Description: John O’Donovan describes it as Provost land. The agent was Alexander Nesbitt, Esq., Junior of No 96 Stephen’s Green South, Dublin. The land was held under lease by John Fair, Esquire, of Rathmines Dublin. The rent was £62 and 10 shillings per year. The soil; all mountainous, part steep heath pasture and some coarse and mixed mountain pasture at the valley. The County Cess of 11¼d was paid per acre half yearly for 70 acres. There is a herd’s house with a village in ruins, and Oileán an Iarla / Earls Island in Lough Mask is in this townland.
Situation: It is a central townland; bounded on the north by the townlands of Drin and Kangarrow (sic), west by Lecarrow, south by Drishaghaun and Lough Mask and on the east by Lough Mask and the townland of Drin. It is in the barony of Ross, in Co. Galway.
Griffith’s Valuation 1849: Toorloggagh can be found on Ordnance Sheet 20. It has an area of 735 acres and 24 perches. Land value at the time was £41.19.6.

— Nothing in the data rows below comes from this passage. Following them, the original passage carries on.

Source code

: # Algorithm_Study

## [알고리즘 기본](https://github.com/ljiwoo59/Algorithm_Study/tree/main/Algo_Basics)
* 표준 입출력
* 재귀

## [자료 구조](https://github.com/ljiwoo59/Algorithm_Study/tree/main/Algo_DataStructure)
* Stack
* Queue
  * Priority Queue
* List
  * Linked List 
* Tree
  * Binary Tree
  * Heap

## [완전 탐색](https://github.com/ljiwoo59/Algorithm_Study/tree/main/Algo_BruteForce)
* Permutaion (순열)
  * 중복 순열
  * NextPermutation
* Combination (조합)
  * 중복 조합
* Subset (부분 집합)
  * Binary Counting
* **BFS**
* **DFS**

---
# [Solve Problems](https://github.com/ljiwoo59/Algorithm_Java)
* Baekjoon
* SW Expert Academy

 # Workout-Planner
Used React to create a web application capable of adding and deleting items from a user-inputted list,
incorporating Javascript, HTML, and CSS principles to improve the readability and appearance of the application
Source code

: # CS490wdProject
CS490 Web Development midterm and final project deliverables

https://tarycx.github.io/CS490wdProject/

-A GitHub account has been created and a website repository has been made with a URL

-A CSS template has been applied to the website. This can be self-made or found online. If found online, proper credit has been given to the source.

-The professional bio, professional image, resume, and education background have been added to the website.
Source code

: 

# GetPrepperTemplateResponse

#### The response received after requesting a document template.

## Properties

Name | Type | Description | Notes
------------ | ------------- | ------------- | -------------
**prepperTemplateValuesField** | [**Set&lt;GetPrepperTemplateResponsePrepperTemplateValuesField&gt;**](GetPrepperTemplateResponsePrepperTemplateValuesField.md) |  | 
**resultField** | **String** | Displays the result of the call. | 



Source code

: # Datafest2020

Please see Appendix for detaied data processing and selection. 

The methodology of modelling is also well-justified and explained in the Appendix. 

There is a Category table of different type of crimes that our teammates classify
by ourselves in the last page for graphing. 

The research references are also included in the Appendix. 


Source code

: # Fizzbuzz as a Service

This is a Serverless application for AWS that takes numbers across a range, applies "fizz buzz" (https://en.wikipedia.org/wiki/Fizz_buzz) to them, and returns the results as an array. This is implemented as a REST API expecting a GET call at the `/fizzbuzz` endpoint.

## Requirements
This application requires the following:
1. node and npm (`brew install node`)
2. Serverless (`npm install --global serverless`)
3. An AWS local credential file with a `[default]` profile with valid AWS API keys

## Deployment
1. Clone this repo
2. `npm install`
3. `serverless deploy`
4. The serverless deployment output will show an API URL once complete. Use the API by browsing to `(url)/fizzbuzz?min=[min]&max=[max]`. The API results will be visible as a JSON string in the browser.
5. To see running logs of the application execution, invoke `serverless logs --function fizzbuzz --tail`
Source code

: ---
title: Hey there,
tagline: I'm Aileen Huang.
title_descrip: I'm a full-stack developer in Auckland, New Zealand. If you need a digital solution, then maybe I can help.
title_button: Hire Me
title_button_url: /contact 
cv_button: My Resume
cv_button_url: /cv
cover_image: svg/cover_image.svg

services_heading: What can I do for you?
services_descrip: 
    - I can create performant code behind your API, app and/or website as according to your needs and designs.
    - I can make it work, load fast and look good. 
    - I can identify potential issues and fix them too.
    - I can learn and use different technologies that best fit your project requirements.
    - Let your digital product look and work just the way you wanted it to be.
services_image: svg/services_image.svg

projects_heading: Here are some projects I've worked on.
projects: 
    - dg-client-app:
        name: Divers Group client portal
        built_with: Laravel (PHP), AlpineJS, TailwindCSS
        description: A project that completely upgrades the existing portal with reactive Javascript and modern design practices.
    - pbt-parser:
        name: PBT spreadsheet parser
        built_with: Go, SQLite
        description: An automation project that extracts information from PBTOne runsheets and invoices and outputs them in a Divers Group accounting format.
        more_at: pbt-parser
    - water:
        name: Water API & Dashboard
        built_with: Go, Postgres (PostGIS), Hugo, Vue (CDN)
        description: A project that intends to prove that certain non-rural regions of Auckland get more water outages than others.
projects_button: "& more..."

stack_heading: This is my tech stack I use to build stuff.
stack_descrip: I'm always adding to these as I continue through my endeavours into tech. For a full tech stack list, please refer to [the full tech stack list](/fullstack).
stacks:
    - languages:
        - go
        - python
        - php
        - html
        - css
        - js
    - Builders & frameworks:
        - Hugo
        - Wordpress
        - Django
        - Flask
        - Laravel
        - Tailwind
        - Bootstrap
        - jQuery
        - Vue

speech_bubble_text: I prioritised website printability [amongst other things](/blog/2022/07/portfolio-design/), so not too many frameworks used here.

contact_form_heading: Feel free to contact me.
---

The Provost and Fellows of Trinity College Dublin (T.C.D.) were the immediate lessors of the property. They had one tenant.
No 1: Robert Phayre (sic) was the only occupier of a house, office and land. There were 735 acres, 3roods and 12 perches of land with an annual valuation of £45; the buildings were valued at 15 shillings. His total annual valuation of ratable property was £45 and 15 shillings and this rent was payable to Trinity College.
No 1901 or 1911 online census available for Toorloggagh.